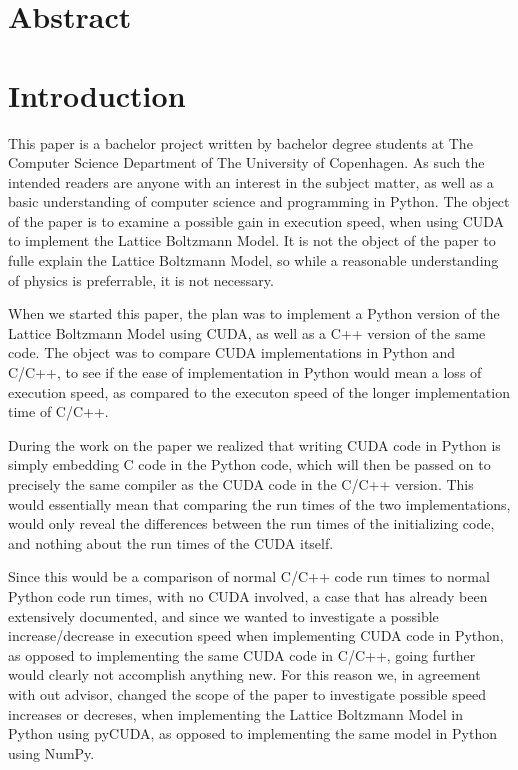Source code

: 
\section*{Abstract}


\newpage
\tableofcontents
\newpage

\section{Introduction}

This paper is a bachelor project written by bachelor degree students at The Computer Science Department of The University of Copenhagen. As such the intended readers are anyone with an interest in the subject matter, as well as a basic understanding of computer science and programming in Python. The object of the paper is to examine a possible gain in execution speed, when using CUDA to implement the Lattice Boltzmann Model. It is not the object of the paper to fulle explain the Lattice Boltzmann Model, so while a reasonable understanding of physics is preferrable, it is not necessary.

When we started this paper, the plan was to implement a Python version of the Lattice Boltzmann Model using CUDA, as well as a C++ version of the same code. The object was to compare CUDA implementations in Python and C/C++, to see if the ease of implementation in Python would mean a loss of execution speed, as compared to the executon speed of the longer implementation time of C/C++.

During the work on the paper we realized that writing CUDA code in Python is simply embedding C code in the Python code, which will then be passed on to precisely the same compiler as the CUDA code in the C/C++ version. This would essentially mean that comparing the run times of the two implementations, would only reveal the differences between the run times of the initializing code, and nothing about the run times of the CUDA itself.

Since this would be a comparison of normal C/C++ code run times to normal Python code run times, with no CUDA involved, a case that has already been extensively documented, and since we wanted to investigate a possible increase/decrease in execution speed when implementing CUDA code in Python, as opposed to implementing the same CUDA code in C/C++, going further would clearly not accomplish anything new. For this reason we, in agreement with out advisor, changed the scope of the paper to investigate possible speed increases or decreses, when implementing the Lattice Boltzmann Model in Python using pyCUDA, as opposed to implementing the same model in Python using NumPy.

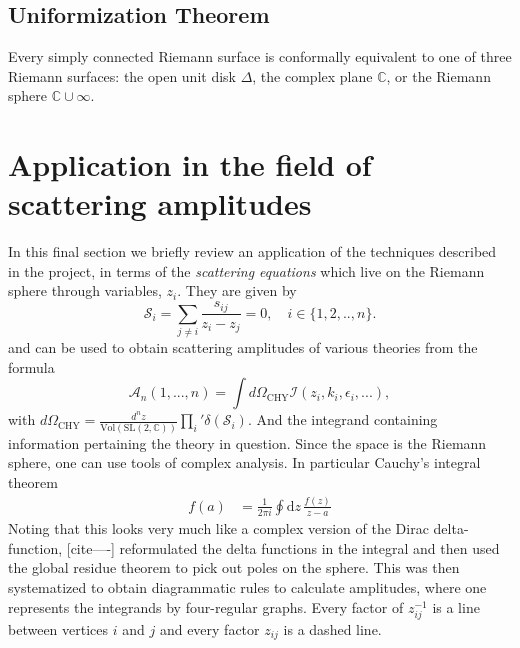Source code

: \documentclass[lettersize,11pt]{article}
\begin{document}
\subsection{Uniformization Theorem}
	Every simply connected Riemann surface is conformally equivalent to one of three Riemann surfaces: the open unit disk $\Delta$, the complex plane $\mathds{C}$, or the Riemann sphere $\mathds{C}\cup \infty$.
\section{Application in the field of scattering amplitudes}
In this final section we briefly review an application of the techniques described in the project, in terms of the \textit{scattering equations} which live on the Riemann sphere through variables, $z_i$. They are given by
\begin{equation}
	\mathcal{S}_i=\sum_{j\neq i}\frac{s_{ij}}{z_i-z_j}=0,\quad i\in\{1,2,..,n\}.	\label{ScatteringEquations}
\end{equation}
and can be used to obtain scattering amplitudes of various theories from the formula
\begin{equation}
	\mathcal{A}_n(1,...,n)=\int d\Omega_{\text{CHY}} \mathcal{I}(z_i,k_i,\epsilon_i,...), \label{CHYformula1}
\end{equation}
with $ d\Omega_{\text{CHY}}=\frac{d^nz}{\text{Vol}(\text{SL}(2,\mathbb{C}))}\prod_{i}'\delta(\mathcal{S}_i) $. And the integrand containing information pertaining the theory in question.
Since the space is the Riemann sphere, one can use tools of complex analysis. In particular Cauchy's integral theorem
\begin{equation}
	\begin{aligned}
		f(a)&=\frac{1}{2\pi i}\oint \text{d}z\,\frac{f(z)}{z-a}
	\end{aligned}
\end{equation}
Noting that this looks very much like a complex version of the Dirac delta-function, [cite----] reformulated the delta functions in the integral and then used the global residue theorem to pick out poles on the sphere. This was then systematized to obtain diagrammatic rules to calculate amplitudes, where one represents the integrands by four-regular graphs. Every factor of $ z_{ij}^{-1} $ is a line between vertices $ i $ and $ j $ and every factor $ z_{ij} $ is a dashed line. 
\end{document}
****************
ACTION ITEM:
Write out the whole listing exactly. Pictures stay out.

RESULT OF THIS TASK:
Source code

: 
\section*{Abstract}


\newpage
\tableofcontents
\newpage

\section{Introduction}

This paper is a bachelor project written by bachelor degree students at The Computer Science Department of The University of Copenhagen. As such the intended readers are anyone with an interest in the subject matter, as well as a basic understanding of computer science and programming in Python. The object of the paper is to examine a possible gain in execution speed, when using CUDA to implement the Lattice Boltzmann Model. It is not the object of the paper to fulle explain the Lattice Boltzmann Model, so while a reasonable understanding of physics is preferrable, it is not necessary.

When we started this paper, the plan was to implement a Python version of the Lattice Boltzmann Model using CUDA, as well as a C++ version of the same code. The object was to compare CUDA implementations in Python and C/C++, to see if the ease of implementation in Python would mean a loss of execution speed, as compared to the executon speed of the longer implementation time of C/C++.

During the work on the paper we realized that writing CUDA code in Python is simply embedding C code in the Python code, which will then be passed on to precisely the same compiler as the CUDA code in the C/C++ version. This would essentially mean that comparing the run times of the two implementations, would only reveal the differences between the run times of the initializing code, and nothing about the run times of the CUDA itself.

Since this would be a comparison of normal C/C++ code run times to normal Python code run times, with no CUDA involved, a case that has already been extensively documented, and since we wanted to investigate a possible increase/decrease in execution speed when implementing CUDA code in Python, as opposed to implementing the same CUDA code in C/C++, going further would clearly not accomplish anything new. For this reason we, in agreement with out advisor, changed the scope of the paper to investigate possible speed increases or decreses, when implementing the Lattice Boltzmann Model in Python using pyCUDA, as opposed to implementing the same model in Python using NumPy.

Source code

: \documentclass[lettersize,11pt]{article}
\begin{document}
\subsection{Uniformization Theorem}
	Every simply connected Riemann surface is conformally equivalent to one of three Riemann surfaces: the open unit disk $\Delta$, the complex plane $\mathds{C}$, or the Riemann sphere $\mathds{C}\cup \infty$.
\section{Application in the field of scattering amplitudes}
In this final section we briefly review an application of the techniques described in the project, in terms of the \textit{scattering equations} which live on the Riemann sphere through variables, $z_i$. They are given by
\begin{equation}
	\mathcal{S}_i=\sum_{j\neq i}\frac{s_{ij}}{z_i-z_j}=0,\quad i\in\{1,2,..,n\}.	\label{ScatteringEquations}
\end{equation}
and can be used to obtain scattering amplitudes of various theories from the formula
\begin{equation}
	\mathcal{A}_n(1,...,n)=\int d\Omega_{\text{CHY}} \mathcal{I}(z_i,k_i,\epsilon_i,...), \label{CHYformula1}
\end{equation}
with $ d\Omega_{\text{CHY}}=\frac{d^nz}{\text{Vol}(\text{SL}(2,\mathbb{C}))}\prod_{i}'\delta(\mathcal{S}_i) $. And the integrand containing information pertaining the theory in question.
Since the space is the Riemann sphere, one can use tools of complex analysis. In particular Cauchy's integral theorem
\begin{equation}
	\begin{aligned}
		f(a)&=\frac{1}{2\pi i}\oint \text{d}z\,\frac{f(z)}{z-a}
	\end{aligned}
\end{equation}
Noting that this looks very much like a complex version of the Dirac delta-function, [cite----] reformulated the delta functions in the integral and then used the global residue theorem to pick out poles on the sphere. This was then systematized to obtain diagrammatic rules to calculate amplitudes, where one represents the integrands by four-regular graphs. Every factor of $ z_{ij}^{-1} $ is a line between vertices $ i $ and $ j $ and every factor $ z_{ij} $ is a dashed line. 
\end{document}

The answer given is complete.